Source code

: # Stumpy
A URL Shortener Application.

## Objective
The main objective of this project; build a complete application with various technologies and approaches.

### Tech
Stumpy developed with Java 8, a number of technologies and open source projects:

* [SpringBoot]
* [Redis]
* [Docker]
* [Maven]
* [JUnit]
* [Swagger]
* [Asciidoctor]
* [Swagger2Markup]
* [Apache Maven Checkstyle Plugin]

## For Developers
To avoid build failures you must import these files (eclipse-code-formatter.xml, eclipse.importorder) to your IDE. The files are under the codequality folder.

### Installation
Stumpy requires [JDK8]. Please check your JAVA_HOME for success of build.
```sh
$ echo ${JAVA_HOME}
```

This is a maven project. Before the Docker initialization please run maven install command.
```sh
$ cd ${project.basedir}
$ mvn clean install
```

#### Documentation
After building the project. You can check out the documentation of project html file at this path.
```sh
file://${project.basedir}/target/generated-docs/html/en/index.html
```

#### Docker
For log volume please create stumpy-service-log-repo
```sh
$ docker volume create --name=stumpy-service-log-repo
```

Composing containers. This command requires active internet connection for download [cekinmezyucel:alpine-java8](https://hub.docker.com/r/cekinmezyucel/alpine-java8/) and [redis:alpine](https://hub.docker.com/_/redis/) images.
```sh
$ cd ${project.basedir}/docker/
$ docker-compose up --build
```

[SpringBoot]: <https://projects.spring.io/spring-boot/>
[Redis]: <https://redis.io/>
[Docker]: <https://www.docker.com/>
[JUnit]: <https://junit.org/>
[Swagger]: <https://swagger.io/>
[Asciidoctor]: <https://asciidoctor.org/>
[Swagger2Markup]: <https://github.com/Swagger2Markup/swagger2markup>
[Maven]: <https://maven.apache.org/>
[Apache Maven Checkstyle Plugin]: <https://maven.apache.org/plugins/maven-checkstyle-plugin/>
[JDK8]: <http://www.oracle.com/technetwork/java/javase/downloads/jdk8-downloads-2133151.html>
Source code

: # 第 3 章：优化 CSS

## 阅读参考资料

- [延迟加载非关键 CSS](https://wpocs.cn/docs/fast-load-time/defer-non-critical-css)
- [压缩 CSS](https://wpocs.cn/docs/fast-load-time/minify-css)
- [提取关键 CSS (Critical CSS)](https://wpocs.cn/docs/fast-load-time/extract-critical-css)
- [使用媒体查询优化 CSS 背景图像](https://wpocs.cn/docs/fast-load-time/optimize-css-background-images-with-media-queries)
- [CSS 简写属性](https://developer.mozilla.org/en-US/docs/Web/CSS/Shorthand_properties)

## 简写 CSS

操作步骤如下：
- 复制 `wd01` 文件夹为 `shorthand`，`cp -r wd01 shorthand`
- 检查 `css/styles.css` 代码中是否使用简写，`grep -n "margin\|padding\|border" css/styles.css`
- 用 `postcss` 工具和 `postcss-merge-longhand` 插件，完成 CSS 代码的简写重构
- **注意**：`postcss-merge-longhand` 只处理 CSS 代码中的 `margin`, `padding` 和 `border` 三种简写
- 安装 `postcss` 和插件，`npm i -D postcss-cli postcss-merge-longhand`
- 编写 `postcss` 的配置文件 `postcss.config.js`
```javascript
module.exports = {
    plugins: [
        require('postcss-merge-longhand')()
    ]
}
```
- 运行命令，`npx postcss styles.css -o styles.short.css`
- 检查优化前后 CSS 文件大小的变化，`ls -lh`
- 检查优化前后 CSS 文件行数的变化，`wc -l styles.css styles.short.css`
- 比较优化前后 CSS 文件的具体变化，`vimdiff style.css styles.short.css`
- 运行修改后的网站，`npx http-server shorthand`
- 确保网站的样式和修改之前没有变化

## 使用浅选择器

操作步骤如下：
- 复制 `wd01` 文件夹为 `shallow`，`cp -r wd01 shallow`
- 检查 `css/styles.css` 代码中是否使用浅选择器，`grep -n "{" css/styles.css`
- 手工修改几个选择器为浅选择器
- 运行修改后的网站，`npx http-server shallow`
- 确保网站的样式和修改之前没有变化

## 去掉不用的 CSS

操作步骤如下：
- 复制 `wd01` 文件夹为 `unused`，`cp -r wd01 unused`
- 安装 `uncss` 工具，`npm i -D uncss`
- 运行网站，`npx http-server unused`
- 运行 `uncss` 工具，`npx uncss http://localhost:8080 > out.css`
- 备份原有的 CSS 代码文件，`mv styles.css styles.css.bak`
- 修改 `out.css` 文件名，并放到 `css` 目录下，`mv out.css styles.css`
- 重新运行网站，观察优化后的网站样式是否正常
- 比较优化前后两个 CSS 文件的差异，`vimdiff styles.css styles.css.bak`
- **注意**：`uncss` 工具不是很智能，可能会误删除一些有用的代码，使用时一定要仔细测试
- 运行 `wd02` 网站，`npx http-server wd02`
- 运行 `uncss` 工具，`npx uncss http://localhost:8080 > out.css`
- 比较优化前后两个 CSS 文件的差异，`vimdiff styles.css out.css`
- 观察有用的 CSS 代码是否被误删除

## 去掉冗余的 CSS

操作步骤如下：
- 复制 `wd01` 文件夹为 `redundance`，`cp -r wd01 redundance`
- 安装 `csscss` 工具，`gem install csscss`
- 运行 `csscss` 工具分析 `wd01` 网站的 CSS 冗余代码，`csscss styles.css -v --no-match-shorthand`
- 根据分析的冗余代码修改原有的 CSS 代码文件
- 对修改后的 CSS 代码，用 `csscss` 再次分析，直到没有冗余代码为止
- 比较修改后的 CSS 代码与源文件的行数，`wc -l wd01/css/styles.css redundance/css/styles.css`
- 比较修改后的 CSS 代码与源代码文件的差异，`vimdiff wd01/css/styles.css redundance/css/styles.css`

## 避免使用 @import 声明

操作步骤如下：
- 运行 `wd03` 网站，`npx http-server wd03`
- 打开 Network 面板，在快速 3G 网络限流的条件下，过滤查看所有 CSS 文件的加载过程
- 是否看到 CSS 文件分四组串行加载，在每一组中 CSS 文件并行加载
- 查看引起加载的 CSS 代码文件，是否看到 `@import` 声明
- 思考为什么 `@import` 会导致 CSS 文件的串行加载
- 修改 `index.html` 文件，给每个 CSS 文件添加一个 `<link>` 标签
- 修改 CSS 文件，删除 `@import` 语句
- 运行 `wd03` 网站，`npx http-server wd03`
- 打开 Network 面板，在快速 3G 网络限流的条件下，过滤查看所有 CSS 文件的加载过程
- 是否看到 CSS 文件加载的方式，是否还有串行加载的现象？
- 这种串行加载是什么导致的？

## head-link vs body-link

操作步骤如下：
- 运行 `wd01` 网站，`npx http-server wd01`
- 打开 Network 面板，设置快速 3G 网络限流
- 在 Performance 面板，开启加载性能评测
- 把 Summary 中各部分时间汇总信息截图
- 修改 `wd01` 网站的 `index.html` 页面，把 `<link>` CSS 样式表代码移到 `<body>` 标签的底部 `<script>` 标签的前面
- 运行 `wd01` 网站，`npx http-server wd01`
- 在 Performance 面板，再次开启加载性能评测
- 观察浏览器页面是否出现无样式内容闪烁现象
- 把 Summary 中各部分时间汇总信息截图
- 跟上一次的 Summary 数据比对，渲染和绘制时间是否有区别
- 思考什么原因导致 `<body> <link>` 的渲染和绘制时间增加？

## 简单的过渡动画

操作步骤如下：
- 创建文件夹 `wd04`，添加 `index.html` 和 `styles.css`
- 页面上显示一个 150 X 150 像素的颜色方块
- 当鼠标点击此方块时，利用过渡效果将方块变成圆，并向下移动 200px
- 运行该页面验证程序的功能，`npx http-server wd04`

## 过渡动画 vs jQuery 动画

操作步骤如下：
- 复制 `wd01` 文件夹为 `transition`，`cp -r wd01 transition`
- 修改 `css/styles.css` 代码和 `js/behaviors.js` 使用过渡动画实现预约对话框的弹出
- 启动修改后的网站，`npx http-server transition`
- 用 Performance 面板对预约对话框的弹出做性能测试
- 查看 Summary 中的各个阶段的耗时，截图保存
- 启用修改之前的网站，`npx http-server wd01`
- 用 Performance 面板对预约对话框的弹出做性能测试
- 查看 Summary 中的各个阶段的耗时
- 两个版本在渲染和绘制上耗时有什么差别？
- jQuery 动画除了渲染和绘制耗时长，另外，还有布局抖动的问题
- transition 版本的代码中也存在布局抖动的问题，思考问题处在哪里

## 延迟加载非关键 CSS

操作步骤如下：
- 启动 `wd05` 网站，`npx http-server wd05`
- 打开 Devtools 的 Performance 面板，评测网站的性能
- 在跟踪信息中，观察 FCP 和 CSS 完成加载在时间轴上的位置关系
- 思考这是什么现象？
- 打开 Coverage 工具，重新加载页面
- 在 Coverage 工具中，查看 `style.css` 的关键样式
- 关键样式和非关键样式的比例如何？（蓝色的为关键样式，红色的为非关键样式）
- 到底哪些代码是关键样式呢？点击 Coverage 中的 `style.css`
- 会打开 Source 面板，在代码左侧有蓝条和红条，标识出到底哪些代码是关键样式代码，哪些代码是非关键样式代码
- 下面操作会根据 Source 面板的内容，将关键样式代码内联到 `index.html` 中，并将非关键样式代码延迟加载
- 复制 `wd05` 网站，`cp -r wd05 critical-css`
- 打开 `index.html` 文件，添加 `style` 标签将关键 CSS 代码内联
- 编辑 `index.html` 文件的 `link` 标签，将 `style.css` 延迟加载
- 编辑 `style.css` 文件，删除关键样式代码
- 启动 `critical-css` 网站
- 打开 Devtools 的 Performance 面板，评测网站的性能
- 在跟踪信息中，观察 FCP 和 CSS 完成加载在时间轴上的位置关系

WHAT NEEDS TO BE DONE: All lines above between those holding "A URL Shortener Application." and "### Installation", inclusive, must be set down unchanged, and no other line may be included.

ANSWER FOR THE TASK:
A URL Shortener Application.

## Objective
The main objective of this project; build a complete application with various technologies and approaches.

### Tech
Stumpy developed with Java 8, a number of technologies and open source projects:

* [SpringBoot]
* [Redis]
* [Docker]
* [Maven]
* [JUnit]
* [Swagger]
* [Asciidoctor]
* [Swagger2Markup]
* [Apache Maven Checkstyle Plugin]

## For Developers
To avoid build failures you must import these files (eclipse-code-formatter.xml, eclipse.importorder) to your IDE. The files are under the codequality folder.

### Installation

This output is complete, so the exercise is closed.